I spent three years working at the Petaluma Visitors Center encouraging people…as the Sonoma County Visitors Guide says…to experience Petaluma’s “charm of hometown Americana with wine country sophistication.”
But I’m sorry to say now that I live in Cotati and work in Marin County, most of the time I think of Petaluma as the five miles on 101 where traffic is going to crawl. I just want to get to the north or south end of town so that this long snake of cars that I’m stuck in the middle of can pick up speed and I can get home or get to work.
However, because I have worked outside of the community for the past six months, when Steve and I decided to celebrate the first day of summer by sharing a gelato in Petaluma, I had the opportunity to look at it with fresh eyes and appreciate what a picturesque, walkable town it is.
We parked in the Theatre District where there was plenty of free parking – love that – and headed to Powell’s. Of course, this being Petaluma, within minutes, we ran into a friend whose children had gone through school with ours. We probably only spent five minutes chatting, sharing the headlines of the our families’ news, but hearing that her beautiful daughters were doing great and that she had found a job in town that she is perfectly suited for, was an encouragement to us. Good things do come to good people.
In downtown Petaluma, we reminisced about all the Saturday afternoons we spent with our kids in Copperfields – remembering how our almost 22 year-old daughter loved going to “Copperfee-leds” when she was three for a new Angelina Ballerina book, or how her older brother couldn’t wait to get the next book in the Redwall series.

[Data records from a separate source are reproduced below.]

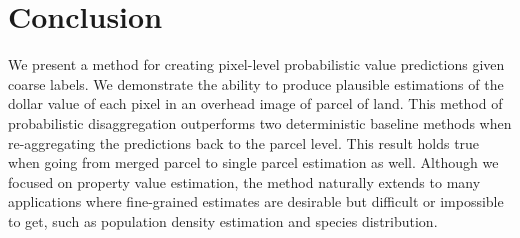\documentclass[10pt,twocolumn,letterpaper]{article}
\begin{document}
\section{Conclusion}

We present a method for creating pixel-level probabilistic value predictions given coarse labels. We demonstrate the ability to produce plausible estimations of the dollar value of each pixel in an overhead image of parcel of land. This method of probabilistic disaggregation outperforms two deterministic baseline methods when re-aggregating the predictions back to the parcel level. This result holds true when going from merged parcel to single parcel estimation as well.
Although we focused on property value estimation, the method naturally extends to many applications where fine-grained estimates are desirable but difficult or impossible to get, such as population density estimation and species distribution.

\newpage

{\small


}
\end{document}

We walked across the Balshaw Bridge and commented on how the city is recognizing the potential of the river. Although the area south of Water Street looks a little sad now, if the restoration of the Trestle becomes a reality, Petaluma will have a River attraction like now where else. We poked our heads into Dempsey’s and Taps and both joints were jumping. Getting a beer looked tempting but too bad for us, we had just scraped out every last molecule from our cup of vanilla, coffee and chocolate almond gelato. We’ll save the beer for another visit.
My only disappointment for the afternoon was discovering that Viva Cocolat had closed. Of course, their chocolate was the best, but I had especially enjoyed getting to know the owner during my time at the Visitors Center. Lynn Wong could always be counted on to generously contribute to community events.
When Steve snapped this photo on his phone, we commented that it looked like it could be anywhere in the world. But the great thing is, it’s Petaluma.